→ What is required:
Tell how many lines in the listing below contain the word "defined", giving the number alone.

→ Records for this exercise:
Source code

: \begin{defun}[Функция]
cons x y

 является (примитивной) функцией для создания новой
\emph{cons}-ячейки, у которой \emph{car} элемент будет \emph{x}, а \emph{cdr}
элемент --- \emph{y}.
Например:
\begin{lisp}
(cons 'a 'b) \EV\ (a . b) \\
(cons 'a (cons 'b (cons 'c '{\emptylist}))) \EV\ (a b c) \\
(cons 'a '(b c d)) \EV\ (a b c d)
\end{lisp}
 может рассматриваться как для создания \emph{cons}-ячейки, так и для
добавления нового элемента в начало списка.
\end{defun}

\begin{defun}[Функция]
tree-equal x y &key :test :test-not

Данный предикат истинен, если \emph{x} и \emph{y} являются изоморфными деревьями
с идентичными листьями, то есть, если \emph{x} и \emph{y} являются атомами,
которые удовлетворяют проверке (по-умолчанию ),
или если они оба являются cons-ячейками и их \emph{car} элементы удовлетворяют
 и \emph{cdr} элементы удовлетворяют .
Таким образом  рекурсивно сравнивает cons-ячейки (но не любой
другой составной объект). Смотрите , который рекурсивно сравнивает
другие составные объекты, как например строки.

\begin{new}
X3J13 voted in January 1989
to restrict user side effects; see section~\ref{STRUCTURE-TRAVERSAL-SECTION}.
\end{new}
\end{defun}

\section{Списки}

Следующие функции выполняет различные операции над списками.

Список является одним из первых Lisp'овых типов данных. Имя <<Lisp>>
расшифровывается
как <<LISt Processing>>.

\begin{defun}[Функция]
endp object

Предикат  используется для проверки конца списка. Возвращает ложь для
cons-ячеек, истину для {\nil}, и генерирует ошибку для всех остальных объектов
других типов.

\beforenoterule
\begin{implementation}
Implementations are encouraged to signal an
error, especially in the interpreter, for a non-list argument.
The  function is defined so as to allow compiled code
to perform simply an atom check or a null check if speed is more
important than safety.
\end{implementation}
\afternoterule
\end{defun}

==

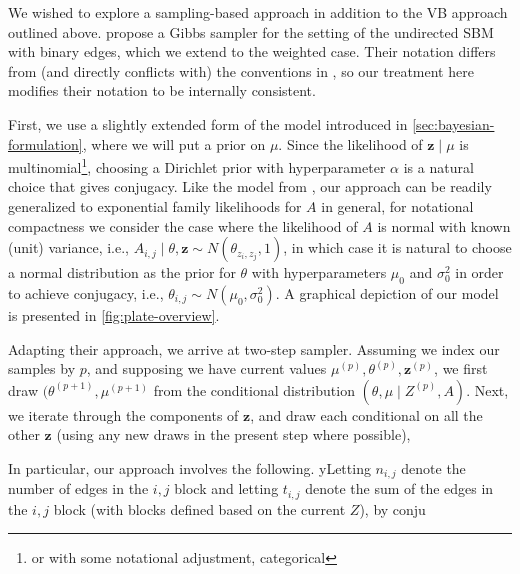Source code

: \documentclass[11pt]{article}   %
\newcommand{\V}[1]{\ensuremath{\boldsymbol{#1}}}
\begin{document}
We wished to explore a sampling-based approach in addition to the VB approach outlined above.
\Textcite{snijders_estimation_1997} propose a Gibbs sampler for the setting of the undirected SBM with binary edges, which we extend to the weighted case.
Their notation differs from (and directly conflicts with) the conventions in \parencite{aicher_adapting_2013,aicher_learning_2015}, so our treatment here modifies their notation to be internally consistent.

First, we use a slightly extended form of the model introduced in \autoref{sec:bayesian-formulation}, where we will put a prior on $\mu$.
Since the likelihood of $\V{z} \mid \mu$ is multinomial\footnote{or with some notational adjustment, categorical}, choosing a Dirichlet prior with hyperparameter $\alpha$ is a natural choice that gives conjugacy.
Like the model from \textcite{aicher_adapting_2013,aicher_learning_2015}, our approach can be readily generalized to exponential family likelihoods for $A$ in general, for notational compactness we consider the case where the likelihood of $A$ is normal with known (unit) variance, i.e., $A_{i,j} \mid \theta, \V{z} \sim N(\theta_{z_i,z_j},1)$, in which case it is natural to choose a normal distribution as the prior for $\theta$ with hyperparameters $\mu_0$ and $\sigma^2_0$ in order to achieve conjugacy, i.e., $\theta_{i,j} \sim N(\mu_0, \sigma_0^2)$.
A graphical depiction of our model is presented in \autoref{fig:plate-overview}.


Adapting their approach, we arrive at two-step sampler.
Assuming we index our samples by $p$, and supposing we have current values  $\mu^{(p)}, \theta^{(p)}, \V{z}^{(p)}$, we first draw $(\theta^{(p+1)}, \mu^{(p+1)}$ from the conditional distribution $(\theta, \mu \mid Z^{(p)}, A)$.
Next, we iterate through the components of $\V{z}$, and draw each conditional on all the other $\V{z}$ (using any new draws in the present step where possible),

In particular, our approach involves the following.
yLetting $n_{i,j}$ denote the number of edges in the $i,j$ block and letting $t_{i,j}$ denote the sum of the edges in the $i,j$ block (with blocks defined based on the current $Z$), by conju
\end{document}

→ Response area:
2